§ **ASSIGNED TASK**
Find and copy each line of the listing below that has the word "enables" in it.

§ **EXTRACTED ENTRIES**
• • •

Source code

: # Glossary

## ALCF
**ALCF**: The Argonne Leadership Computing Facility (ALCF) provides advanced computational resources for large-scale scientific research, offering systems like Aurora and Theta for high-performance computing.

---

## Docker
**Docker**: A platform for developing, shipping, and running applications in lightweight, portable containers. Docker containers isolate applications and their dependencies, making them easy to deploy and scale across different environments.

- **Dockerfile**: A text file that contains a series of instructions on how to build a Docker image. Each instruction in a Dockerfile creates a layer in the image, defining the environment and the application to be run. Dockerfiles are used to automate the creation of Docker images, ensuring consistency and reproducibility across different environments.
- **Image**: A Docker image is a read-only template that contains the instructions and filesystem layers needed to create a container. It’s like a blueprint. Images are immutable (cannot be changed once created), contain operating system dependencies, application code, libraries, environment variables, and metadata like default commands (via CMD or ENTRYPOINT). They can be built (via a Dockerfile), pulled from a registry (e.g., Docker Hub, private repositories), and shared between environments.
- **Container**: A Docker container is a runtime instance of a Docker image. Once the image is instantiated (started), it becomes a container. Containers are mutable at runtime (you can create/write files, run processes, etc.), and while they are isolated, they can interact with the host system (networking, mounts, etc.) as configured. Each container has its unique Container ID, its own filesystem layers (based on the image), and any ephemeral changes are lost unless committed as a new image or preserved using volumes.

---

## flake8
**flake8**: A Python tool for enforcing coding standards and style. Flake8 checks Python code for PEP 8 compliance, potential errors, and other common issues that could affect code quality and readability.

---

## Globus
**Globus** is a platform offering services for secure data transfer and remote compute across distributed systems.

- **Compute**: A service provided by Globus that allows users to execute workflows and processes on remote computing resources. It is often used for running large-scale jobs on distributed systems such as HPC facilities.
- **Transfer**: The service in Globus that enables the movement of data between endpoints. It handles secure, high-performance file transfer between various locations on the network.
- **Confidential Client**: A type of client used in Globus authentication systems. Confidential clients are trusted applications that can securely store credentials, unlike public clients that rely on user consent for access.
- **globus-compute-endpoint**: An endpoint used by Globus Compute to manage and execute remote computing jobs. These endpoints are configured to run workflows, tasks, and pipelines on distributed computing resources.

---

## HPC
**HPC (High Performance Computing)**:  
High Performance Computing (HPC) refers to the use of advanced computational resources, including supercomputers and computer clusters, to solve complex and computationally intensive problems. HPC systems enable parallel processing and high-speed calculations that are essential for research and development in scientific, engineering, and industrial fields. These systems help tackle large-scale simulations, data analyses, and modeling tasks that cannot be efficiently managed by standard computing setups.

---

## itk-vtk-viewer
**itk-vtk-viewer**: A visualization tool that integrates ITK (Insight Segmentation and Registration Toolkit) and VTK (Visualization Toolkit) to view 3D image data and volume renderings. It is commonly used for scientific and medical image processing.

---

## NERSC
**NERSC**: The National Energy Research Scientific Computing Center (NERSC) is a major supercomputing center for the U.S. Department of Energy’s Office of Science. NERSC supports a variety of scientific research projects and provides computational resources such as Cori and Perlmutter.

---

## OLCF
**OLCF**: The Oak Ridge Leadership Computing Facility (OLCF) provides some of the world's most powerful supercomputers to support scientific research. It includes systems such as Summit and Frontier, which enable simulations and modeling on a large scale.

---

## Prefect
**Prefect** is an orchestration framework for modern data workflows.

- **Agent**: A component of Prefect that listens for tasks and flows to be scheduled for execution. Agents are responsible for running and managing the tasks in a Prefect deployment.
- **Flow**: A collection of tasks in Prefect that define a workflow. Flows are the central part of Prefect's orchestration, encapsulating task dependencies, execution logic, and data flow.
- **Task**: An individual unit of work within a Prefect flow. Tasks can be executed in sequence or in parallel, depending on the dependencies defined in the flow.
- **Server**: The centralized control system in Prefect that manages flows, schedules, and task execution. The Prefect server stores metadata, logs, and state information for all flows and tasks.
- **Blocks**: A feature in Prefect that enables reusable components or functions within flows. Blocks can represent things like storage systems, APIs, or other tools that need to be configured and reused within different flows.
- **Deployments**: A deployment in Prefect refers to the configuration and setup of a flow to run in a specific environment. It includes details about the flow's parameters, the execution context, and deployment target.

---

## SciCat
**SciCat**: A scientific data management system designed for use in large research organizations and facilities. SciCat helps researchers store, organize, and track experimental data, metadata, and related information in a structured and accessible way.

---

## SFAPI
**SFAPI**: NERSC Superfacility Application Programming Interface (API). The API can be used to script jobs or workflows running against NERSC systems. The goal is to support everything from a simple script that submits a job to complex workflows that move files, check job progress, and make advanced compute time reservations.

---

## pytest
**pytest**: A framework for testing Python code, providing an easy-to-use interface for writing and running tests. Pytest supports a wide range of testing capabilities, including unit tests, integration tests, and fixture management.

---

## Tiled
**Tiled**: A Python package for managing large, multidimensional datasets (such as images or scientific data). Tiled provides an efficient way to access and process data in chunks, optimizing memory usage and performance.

• • •

§ **TASK OUTPUT**
- **Transfer**: The service in Globus that enables the movement of data between endpoints. It handles secure, high-performance file transfer between various locations on the network.
- **Blocks**: A feature in Prefect that enables reusable components or functions within flows. Blocks can represent things like storage systems, APIs, or other tools that need to be configured and reused within different flows.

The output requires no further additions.